Drug Task Force On the Hook for Bad Shooting

     CHICAGO (CN) – A federal judge refused to grant immunity to members of a drug task force who are being sued for allegedly shooting a man several times without cause while the man was sitting in his car.



     Mycol French was sitting in his white SUV waiting for a friend to return from shopping when several Lake County officers approached the vehicle with guns drawn, according to the complaint filed by the administrator of French’s estate, Germaine Nixon.
     Without probable cause, the cops allegedly shot into the vehicle several times, piercing French’s chest. French tried to flee, but lost control and slammed his car into the side of a building.
     French died after the officers prevented paramedics from providing emergency medical treatment, and they also hindered the investigation of the shooting, according to Nixon’s lawsuit against several officers and their multi-jurisdiction task force, the Lake County Metropolitan Enforcement Group. Other named defendants include North Chicago, Lake County, its sheriff and the village of Antioch.
     Illinois empowers Metropolitan Enforcement Groups (MEGs) under the Intergovernmental Drug Laws Enforcement Act to enforce drug laws.
     The task force moved to dismiss, claiming it cannot be sued under federal law because it is neither a local government entity nor a municipality. It claimed that even if it is a separate entity, it is a state government one, entitled to sovereign immunity under the 11th Amendment.
     U.S. District Judge James Holderman disagreed and allowed Nixon’s case to proceed.
     Holderman declined to depart from precedent, finding that “numerous courts in this circuit have permitted lawsuits to proceed against defendant MEGs since at least 1987.”
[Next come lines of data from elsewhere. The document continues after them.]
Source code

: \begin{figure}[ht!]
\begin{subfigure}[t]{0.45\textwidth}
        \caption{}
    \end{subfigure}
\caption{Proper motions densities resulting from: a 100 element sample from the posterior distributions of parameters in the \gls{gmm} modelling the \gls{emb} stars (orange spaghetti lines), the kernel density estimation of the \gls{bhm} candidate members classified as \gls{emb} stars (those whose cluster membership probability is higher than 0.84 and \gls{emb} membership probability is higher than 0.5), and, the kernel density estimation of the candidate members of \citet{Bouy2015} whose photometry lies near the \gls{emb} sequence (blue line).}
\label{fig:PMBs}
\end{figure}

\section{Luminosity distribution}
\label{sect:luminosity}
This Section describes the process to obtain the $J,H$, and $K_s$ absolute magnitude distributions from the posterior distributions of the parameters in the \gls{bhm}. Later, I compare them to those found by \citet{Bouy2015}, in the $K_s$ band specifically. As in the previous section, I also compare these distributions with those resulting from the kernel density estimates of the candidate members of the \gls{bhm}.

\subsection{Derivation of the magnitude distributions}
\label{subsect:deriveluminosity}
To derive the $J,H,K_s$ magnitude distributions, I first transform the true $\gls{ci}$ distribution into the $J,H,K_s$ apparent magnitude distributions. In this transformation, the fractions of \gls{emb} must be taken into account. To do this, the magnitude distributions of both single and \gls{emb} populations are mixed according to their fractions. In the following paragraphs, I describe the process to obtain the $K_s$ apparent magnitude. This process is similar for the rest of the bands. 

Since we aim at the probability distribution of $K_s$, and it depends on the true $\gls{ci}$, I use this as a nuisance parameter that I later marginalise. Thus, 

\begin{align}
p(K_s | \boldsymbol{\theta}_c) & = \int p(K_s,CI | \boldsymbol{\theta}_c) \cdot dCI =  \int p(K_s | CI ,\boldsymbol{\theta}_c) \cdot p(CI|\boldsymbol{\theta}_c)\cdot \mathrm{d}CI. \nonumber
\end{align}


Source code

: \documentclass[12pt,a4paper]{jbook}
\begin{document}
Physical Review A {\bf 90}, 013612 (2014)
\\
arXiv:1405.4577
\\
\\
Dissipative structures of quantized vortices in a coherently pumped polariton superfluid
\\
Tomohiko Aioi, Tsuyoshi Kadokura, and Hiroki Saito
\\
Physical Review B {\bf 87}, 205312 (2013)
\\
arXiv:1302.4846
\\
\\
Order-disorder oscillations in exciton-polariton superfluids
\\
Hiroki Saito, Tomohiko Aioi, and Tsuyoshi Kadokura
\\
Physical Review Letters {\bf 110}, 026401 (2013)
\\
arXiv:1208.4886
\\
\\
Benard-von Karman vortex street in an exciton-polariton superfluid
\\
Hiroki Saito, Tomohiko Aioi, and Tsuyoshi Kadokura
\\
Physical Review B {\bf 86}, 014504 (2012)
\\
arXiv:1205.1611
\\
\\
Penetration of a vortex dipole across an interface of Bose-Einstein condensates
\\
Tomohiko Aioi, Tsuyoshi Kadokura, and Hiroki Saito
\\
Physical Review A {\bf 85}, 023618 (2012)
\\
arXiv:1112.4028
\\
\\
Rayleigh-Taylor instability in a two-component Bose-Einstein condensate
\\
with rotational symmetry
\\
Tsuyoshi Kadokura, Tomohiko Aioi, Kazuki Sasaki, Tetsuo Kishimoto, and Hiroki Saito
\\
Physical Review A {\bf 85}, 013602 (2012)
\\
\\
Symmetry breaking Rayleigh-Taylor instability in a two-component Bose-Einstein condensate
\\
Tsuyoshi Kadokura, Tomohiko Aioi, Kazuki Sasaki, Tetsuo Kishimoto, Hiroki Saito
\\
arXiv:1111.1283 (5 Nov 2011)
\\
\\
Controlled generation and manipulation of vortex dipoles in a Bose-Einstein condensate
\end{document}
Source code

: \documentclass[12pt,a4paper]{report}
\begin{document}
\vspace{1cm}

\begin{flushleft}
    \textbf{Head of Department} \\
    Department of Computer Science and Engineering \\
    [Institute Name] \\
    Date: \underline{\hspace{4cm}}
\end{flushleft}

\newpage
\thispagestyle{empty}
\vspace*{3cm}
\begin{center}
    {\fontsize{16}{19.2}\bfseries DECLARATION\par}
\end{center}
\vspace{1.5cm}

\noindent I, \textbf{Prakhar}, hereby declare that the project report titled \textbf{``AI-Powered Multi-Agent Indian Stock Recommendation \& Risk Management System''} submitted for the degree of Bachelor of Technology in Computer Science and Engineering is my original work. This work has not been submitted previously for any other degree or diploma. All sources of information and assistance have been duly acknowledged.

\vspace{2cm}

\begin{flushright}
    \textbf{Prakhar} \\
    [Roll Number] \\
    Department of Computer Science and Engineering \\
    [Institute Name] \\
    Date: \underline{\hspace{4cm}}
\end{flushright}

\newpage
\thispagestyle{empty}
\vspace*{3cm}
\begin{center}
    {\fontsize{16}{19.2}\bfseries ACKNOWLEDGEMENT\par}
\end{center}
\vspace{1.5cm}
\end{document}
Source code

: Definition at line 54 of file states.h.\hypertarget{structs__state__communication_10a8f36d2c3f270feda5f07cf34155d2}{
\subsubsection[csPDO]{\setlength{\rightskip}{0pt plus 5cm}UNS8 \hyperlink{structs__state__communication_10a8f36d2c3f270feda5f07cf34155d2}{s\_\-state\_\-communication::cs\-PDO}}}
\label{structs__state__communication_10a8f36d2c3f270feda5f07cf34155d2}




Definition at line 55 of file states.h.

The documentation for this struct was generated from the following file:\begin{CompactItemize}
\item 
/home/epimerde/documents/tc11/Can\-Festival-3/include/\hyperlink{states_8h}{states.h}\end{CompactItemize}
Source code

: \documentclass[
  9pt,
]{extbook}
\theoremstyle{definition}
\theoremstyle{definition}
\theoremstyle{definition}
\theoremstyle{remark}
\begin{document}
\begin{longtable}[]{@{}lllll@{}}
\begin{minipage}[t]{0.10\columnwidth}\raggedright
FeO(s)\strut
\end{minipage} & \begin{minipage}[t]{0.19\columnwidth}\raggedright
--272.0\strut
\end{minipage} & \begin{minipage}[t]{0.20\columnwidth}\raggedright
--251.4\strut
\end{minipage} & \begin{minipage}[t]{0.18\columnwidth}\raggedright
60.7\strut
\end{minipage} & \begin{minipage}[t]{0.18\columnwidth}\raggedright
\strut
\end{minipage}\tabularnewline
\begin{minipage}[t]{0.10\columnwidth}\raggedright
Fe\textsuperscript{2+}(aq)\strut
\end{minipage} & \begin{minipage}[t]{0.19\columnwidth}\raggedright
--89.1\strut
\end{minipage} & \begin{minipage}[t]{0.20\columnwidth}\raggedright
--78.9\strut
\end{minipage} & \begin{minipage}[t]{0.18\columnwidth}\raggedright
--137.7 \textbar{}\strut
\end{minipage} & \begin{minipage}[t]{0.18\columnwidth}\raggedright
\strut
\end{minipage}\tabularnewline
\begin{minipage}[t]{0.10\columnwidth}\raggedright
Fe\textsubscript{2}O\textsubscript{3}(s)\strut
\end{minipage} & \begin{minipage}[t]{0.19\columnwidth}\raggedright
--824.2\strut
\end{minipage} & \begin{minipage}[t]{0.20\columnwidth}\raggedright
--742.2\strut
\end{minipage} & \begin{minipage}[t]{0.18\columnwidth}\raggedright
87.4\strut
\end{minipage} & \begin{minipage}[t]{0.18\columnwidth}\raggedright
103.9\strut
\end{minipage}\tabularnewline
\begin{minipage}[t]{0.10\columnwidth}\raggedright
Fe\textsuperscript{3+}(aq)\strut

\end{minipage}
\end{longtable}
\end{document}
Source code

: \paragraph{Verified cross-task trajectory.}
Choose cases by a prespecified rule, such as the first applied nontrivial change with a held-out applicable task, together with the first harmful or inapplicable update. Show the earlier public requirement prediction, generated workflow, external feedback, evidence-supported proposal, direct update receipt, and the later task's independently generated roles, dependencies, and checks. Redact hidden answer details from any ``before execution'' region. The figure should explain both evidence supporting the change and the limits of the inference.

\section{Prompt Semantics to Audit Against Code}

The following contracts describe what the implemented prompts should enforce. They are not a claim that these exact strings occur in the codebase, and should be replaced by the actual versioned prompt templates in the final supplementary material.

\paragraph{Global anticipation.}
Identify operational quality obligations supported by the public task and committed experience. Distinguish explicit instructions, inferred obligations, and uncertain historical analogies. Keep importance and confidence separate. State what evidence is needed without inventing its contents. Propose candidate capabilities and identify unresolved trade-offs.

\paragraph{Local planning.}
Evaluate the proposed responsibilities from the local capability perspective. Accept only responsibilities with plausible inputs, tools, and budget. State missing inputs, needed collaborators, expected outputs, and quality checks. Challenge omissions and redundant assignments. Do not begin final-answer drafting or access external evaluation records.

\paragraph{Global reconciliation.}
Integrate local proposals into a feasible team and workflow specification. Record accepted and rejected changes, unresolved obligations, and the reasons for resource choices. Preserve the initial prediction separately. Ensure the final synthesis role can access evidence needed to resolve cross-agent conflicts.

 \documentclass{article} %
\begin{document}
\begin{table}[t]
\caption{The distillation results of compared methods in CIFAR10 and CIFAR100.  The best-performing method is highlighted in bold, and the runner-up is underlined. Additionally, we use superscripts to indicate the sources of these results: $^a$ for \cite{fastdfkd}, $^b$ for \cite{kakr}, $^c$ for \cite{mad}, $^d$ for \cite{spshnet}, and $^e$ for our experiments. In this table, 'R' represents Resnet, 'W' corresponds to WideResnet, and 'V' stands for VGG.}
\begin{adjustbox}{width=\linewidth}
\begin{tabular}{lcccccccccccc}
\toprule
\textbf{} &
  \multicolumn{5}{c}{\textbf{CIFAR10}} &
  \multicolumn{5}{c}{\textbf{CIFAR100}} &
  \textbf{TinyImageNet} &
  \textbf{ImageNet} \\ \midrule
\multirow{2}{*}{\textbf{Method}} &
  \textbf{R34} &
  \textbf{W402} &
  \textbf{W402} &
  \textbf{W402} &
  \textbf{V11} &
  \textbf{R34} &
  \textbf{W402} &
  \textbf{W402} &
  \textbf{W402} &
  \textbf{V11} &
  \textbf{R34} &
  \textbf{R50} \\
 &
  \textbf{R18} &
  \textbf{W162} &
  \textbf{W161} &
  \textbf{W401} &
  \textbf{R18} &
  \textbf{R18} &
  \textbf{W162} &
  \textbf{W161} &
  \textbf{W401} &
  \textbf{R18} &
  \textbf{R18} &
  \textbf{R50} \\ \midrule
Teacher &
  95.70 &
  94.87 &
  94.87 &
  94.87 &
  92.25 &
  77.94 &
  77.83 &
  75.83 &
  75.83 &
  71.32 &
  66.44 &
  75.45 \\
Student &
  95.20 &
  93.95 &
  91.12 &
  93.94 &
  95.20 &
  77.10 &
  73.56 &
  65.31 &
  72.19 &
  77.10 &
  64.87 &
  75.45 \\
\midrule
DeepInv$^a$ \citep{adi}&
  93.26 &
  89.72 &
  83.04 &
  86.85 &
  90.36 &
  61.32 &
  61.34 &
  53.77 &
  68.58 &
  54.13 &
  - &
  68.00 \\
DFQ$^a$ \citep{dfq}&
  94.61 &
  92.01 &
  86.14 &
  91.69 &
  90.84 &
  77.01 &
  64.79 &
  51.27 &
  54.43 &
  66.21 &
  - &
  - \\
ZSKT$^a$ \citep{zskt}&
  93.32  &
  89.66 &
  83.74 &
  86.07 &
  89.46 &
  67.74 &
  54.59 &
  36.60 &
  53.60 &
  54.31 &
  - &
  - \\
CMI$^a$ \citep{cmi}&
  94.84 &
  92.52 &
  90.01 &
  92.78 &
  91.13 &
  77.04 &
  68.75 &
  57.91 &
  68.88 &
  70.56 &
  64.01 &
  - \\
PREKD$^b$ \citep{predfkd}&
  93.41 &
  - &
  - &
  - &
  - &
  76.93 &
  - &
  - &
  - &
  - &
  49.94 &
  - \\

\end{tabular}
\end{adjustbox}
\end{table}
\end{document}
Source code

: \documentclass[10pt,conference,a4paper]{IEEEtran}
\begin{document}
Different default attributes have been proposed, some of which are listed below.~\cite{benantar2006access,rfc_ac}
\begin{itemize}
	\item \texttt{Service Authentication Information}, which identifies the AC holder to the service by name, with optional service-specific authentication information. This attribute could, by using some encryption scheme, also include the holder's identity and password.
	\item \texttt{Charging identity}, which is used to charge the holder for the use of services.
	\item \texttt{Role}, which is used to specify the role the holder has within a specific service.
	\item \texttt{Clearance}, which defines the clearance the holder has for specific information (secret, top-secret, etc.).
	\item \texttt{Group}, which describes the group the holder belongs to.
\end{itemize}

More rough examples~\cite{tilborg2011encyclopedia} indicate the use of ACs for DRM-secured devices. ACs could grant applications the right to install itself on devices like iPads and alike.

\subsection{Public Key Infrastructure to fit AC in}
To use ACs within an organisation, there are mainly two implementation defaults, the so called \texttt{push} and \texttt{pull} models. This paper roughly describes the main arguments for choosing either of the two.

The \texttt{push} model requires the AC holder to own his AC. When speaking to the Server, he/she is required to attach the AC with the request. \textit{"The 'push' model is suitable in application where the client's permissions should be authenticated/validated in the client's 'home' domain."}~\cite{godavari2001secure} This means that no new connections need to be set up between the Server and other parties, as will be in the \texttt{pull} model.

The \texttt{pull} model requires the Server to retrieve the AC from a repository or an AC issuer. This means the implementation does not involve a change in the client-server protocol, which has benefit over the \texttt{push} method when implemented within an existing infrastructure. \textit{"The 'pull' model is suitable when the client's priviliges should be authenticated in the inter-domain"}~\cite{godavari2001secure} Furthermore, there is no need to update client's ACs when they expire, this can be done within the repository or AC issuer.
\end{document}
     Even though state police coordinate MEG unit operations, a 1991 case noted that the groups are combinations of units of local government – “not an arm of the state.”
     MEGs are not comparable to task forces specifically designated to include only state employees, Holderman found, adding that the Lake County group “is a creature of the Illinois legislature required by statute to be composed of ‘2 or more units of local government'” and geared toward “serving only a limited region.”
     Illinois has some ties to the group’s work, but “MEGs maintain a sufficient level of autonomy from the state of Illinois to be considered separate legal entities,” Holderman wrote. They are not arms of the state shielded by the 11th Amendment.
     The group’s answer to the second amended complaint was due Aug. 2, and it faces a status hearing for Aug. 11.